Mitchie et al.’s approach to COVID-19 prevention could be enhanced with religious-informed additions. For example, in the case of mask-wearing, the wearing of masks can be made easier by supplying them at places of worship if people forget to bring their own. Creating the right level and type of emotion can be facilitated by explicitly addressing religious beliefs about fatalism or protection. New behaviours can be embedded within existing routines that are rooted in religious practice, such as the washing of hands. Prominent influencers in the community, such as religious leaders, can wear masks themselves and urge congregants to wear them, so that this becomes the new social norm. Hong and Handal (51) argue that given the current crisis there is a need to engage different institutions, religious groups, civil society and the government. Furthermore, measures should not simply be imposed on faith groups; rather, faith groups should be involved in decision making from the start as bone fide stakeholders, as recommended in the Public Health England report on the disparities in the risk and outcomes of COVID-19 (52).

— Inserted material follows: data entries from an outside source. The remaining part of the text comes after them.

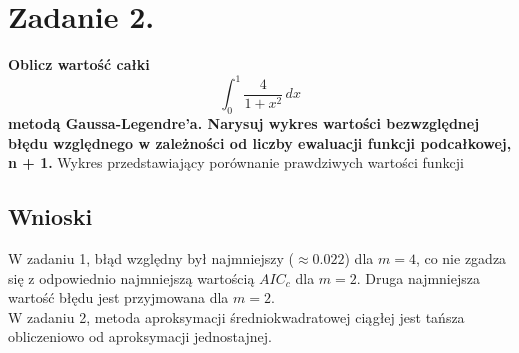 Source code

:\documentclass{article}
\begin{document}
\section*{Zadanie 2.}
\textbf{Oblicz wartość całki $$ \int_{0}^{1} \frac{4}{1+x^2} \,dx $$
metodą Gaussa-Legendre’a. Narysuj wykres wartości bezwzględnej
błędu względnego w zależności od liczby ewaluacji funkcji
podcałkowej, n + 1.}
\newpage
Wykres przedstawiający porównanie prawdziwych wartości funkcji 


\subsection*{Wnioski}
\null\quad W zadaniu 1, błąd względny był najmniejszy ($\approx0.022$) dla $m=4$, co nie
zgadza się z odpowiednio najmniejszą wartością $AIC_c$ dla $m=2$. Druga najmniejsza wartość
błędu jest przyjmowana dla $m=2$. \\
\null\quad W zadaniu 2, metoda aproksymacji średniokwadratowej ciągłej
jest tańsza obliczeniowo od aproksymacji jednostajnej.
\end{document}
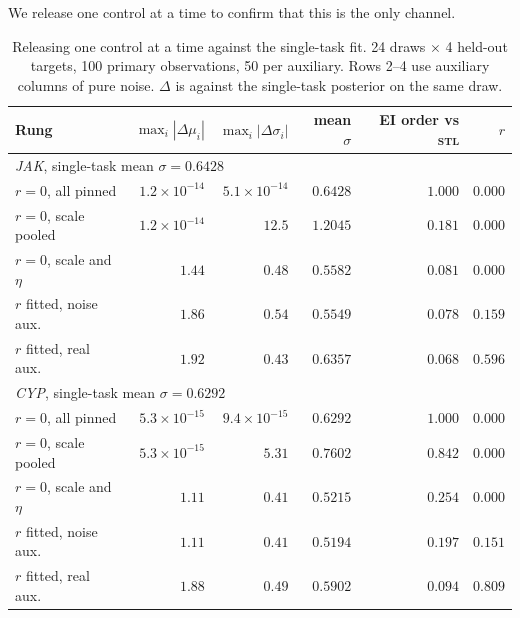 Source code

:\documentclass[11pt]{article}
\newcommand{\stl}{\textsc{stl}}
\begin{document}
We release one control at a time to confirm that this is the only channel.

\begin{table}[ht]
\centering\small
\begin{tabular}{lrrrrr}
\toprule
Rung & $\max_i|\Delta\mu_i|$ & $\max_i|\Delta\sigma_i|$ & mean $\sigma$
     & EI order vs \stl{} & $r$ \\
\midrule
\multicolumn{6}{l}{\emph{JAK}, single-task mean $\sigma = 0.6428$} \\
$r=0$, all pinned        & $1.2\!\times\!10^{-14}$ & $5.1\!\times\!10^{-14}$ & $0.6428$ & $1.000$ & $0.000$ \\
$r=0$, scale pooled      & $1.2\!\times\!10^{-14}$ & $\mathbf{12.5}$          & $1.2045$ & $\mathbf{0.181}$ & $0.000$ \\
$r=0$, scale and $\eta$  & $1.44$                  & $0.48$                   & $0.5582$ & $0.081$ & $0.000$ \\
$r$ fitted, noise aux.\  & $1.86$                  & $0.54$                   & $0.5549$ & $0.078$ & $0.159$ \\
$r$ fitted, real aux.\   & $1.92$                  & $0.43$                   & $0.6357$ & $0.068$ & $0.596$ \\
\midrule
\multicolumn{6}{l}{\emph{CYP}, single-task mean $\sigma = 0.6292$} \\
$r=0$, all pinned        & $5.3\!\times\!10^{-15}$ & $9.4\!\times\!10^{-15}$ & $0.6292$ & $1.000$ & $0.000$ \\
$r=0$, scale pooled      & $5.3\!\times\!10^{-15}$ & $\mathbf{5.31}$          & $0.7602$ & $\mathbf{0.842}$ & $0.000$ \\
$r=0$, scale and $\eta$  & $1.11$                  & $0.41$                   & $0.5215$ & $0.254$ & $0.000$ \\
$r$ fitted, noise aux.\  & $1.11$                  & $0.41$                   & $0.5194$ & $0.197$ & $0.151$ \\
$r$ fitted, real aux.\   & $1.88$                  & $0.49$                   & $0.5902$ & $0.094$ & $0.809$ \\
\bottomrule
\end{tabular}
\caption{Releasing one control at a time against the single-task fit. 24 draws
$\times$ 4 held-out targets, 100 primary observations, 50 per auxiliary. Rows
2--4 use auxiliary columns of pure noise. $\Delta$ is against the single-task
posterior on the same draw.}
\label{tab:mechanism}
\end{table}
\end{document}
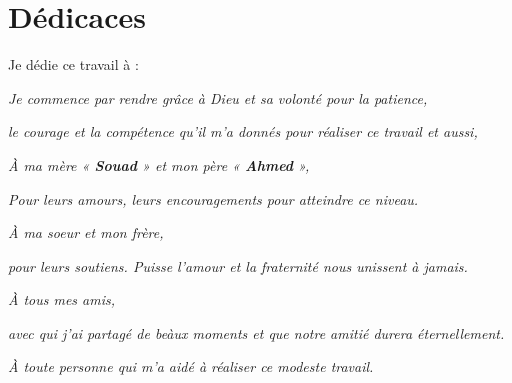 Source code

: \chapter*{\Huge Dédicaces}

\begingroup
\begin{center}

    \it\large \raggedright Je dédie ce travail à :
    \end{center}
    \vspace{4mm}
    \begin{center}
  \it\large  Je commence par rendre grâce à Dieu et sa volonté pour la patience,\\
  \end{center}
  \begin{center}
       \it\large le courage et la compétence 
          qu’il m’a donnés pour réaliser ce travail et aussi,\\
          \end{center}
 \vspace{4mm}
 \begin{center}
     

             \it\large À ma mère « \textbf{Souad} » et mon père « \textbf{Ahmed} »,\\
              \end{center}
              \begin{center}
                   
               
\it\large Pour leurs amours, leurs encouragements pour atteindre ce niveau.\\
                     \end{center}
 \vspace{4mm}
 \begin{center}
     

\it\large  À ma soeur et mon frère,\\
 \end{center}
 \begin{center}
     

\it\large  pour leurs soutiens. Puisse l’amour et la fraternité nous unissent à jamais.
 \end{center}
 \vspace{4mm}
 \begin{center}
     

\it\large À tous mes amis,\\
 \end{center}
 \begin{center}

\it\large avec qui j’ai partagé de beàux moments et que notre amitié durera éternellement.
\\
     
 \end{center}
\begin{center}

\it\large À toute personne qui m’a aidé à réaliser ce modeste travail. 
\end{center}
\endgroup

\vspace{8mm}
\begin{flushright}
    \it\LARGE \@author
\end{flushright}

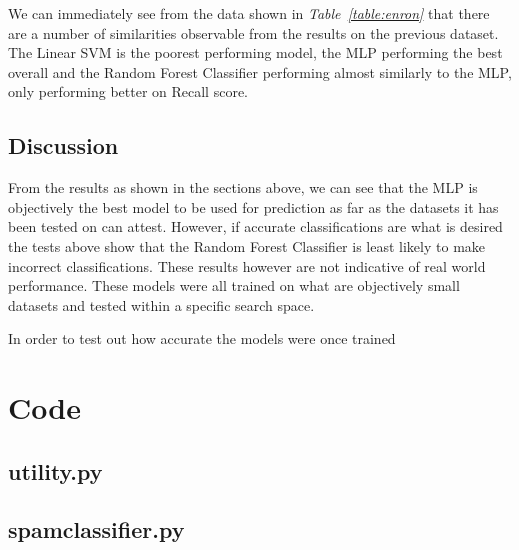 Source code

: \documentclass[11pt, a4paper]{article}
\begin{document}
We can immediately see from the data shown in \emph{Table~\ref{table:enron}} that there are a number of similarities observable from the results on the previous dataset. The Linear SVM is the poorest performing model, the MLP performing the best overall and the Random Forest Classifier performing almost similarly to the MLP, only performing better on Recall score.

\subsection{Discussion}

From the results as shown in the sections above, we can see that the MLP is objectively the best model to be used for prediction as far as the datasets it has been tested on can attest. However, if accurate classifications are what is desired the tests above show that the Random Forest Classifier is least likely to make incorrect classifications. These results however are not indicative of real world performance. These models were all trained on what are objectively small datasets and tested within a specific search space. 

In order to test out how accurate the models were once trained 

\newpage


\newpage

\appendix


\section{Code}

\subsection{utility.py}

\newpage
\subsection{spam\textunderscore classifier.py}

\end{document}
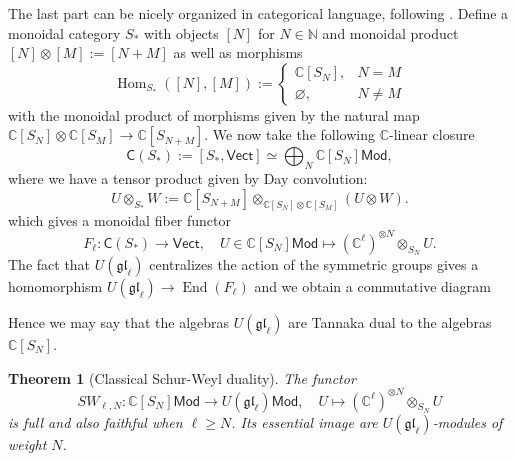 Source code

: \documentclass[11pt]{report}
\newtheorem{theorem}{Theorem}[section]
\theoremstyle{definition}
\theoremstyle{remark}
\theoremstyle{remark}
\newcommand{\Hom}{\operatorname{Hom}}
\newcommand{\End}{\operatorname{End}}
\newcommand{\N}{\mathbb{N}}
\newcommand{\C}{\mathbb{C}}
\begin{document}
The last part can be nicely organized in categorical language, following \cite{article:davydov:2010}. Define a monoidal category $S_*$ with objects $[N]$ for $N \in \N$ and monoidal product $[N] \otimes [M] := [N+M]$ as well as morphisms
\begin{equation*}
\Hom_{S_*}([N],[M]) :=
\begin{cases}
\C[S_N], & N = M \\
\varnothing, & N \neq M
\end{cases}
\end{equation*}
with the monoidal product of morphisms given by the natural map $\C[S_N] \otimes \C[S_M] \to \C[S_{N+M}]$. We now take the following $\C$-linear closure
\begin{equation*}
\mathsf{C}(S_*) := [S_*,\mathsf{Vect}] \simeq \bigoplus_N \C[S_N]\mathsf{Mod},
\end{equation*}
where we have a tensor product given by Day convolution:
\begin{equation*}
U \otimes_{S_*} W := \C[S_{N+M}] \otimes_{\C[S_N] \otimes \C[S_M]} (U \otimes W).
\end{equation*}
which gives a monoidal fiber functor
\begin{equation*}
F_\ell: \mathsf{C}(S_*) \to \mathsf{Vect}, \quad U \in \C[S_N]\mathsf{Mod} \mapsto (\C^\ell)^{\otimes N} \otimes_{S_N} U.
\end{equation*}
The fact that $U(\mathfrak{gl}_\ell)$ centralizes the action of the symmetric groups gives a homomorphism $U(\mathfrak{gl}_\ell) \to \End(F_\ell)$ and we obtain a commutative diagram
\begin{center}
\end{center}
Hence we may say that the algebras $U(\mathfrak{gl}_\ell)$ are Tannaka dual to the algebras $\C[S_N]$.

\begin{theorem}[Classical Schur-Weyl duality]
The functor
\begin{equation*}
SW_{\ell,N}: \C[S_N]\mathsf{Mod} \to U(\mathfrak{gl}_\ell)\mathsf{Mod}, \quad U \mapsto (\C^\ell)^{\otimes N} \otimes_{S_N} U
\end{equation*}
is full and also faithful when $\ell \geq N$. Its essential image are $U(\mathfrak{gl}_\ell)$-modules of weight $N$.
\end{theorem}
\end{document}
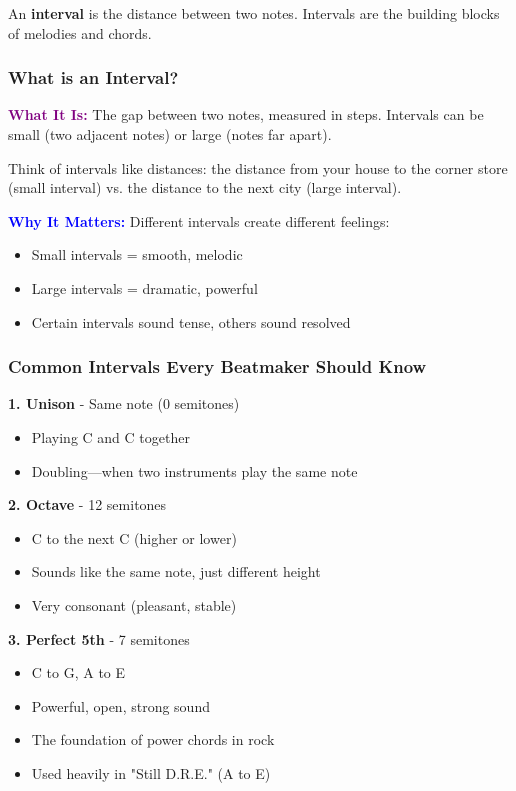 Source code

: \documentclass[11pt,letterpaper]{article}
\newcommand{\purple}[1]{\textcolor{purple}{\textbf{#1}}}
\newcommand{\bluepurple}[1]{\textcolor{blue}{\textbf{#1}}}
\begin{document}
An \textbf{interval} is the distance between two notes. Intervals are the building blocks of melodies and chords.

\subsubsection{What is an Interval?}

\textbf{\purple{What It Is:}} The gap between two notes, measured in steps. Intervals can be small (two adjacent notes) or large (notes far apart).

Think of intervals like distances: the distance from your house to the corner store (small interval) vs. the distance to the next city (large interval).

\textbf{\bluepurple{Why It Matters:}} Different intervals create different feelings:
\begin{itemize}[leftmargin=*]
\item Small intervals = smooth, melodic
\item Large intervals = dramatic, powerful
\item Certain intervals sound tense, others sound resolved
\end{itemize}

\subsubsection{Common Intervals Every Beatmaker Should Know}

\textbf{1. Unison} - Same note (0 semitones)
\begin{itemize}[leftmargin=*]
\item Playing C and C together
\item Doubling—when two instruments play the same note
\end{itemize}

\textbf{2. Octave} - 12 semitones
\begin{itemize}[leftmargin=*]
\item C to the next C (higher or lower)
\item Sounds like the same note, just different height
\item Very consonant (pleasant, stable)
\end{itemize}

\textbf{3. Perfect 5th} - 7 semitones
\begin{itemize}[leftmargin=*]
\item C to G, A to E
\item Powerful, open, strong sound
\item The foundation of power chords in rock
\item Used heavily in "Still D.R.E." (A to E)
\end{itemize}
\end{document}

Overall, attempts at controlling infectious diseases have not always made best use of lessons from health promotion, with its rich theoretical underpinnings in both medicine and the social sciences (53). In so far as COVID-19 goes, we simply do not have the luxury to not take advantage of all that we know about human behaviour in tackling disease. If religions are treated sensitively, with an acknowledgement of the complexities of the issues and the need for solutions at a number of levels, there is a good chance that some of the worst predictions of the consequences of COVID-19 may not come to pass. But if religions are ignored or belittled (54), COVID-19 could continue unabated in some religious communities, thereby broadening the impact of this global pandemic.

Footnotes

Declaration of conflicting interests: The authors declared no potential conflicts of interest with respect to the research, authorship, and/or publication of this article.

Funding: The authors received no financial support for the research, authorship, and/or publication of this article.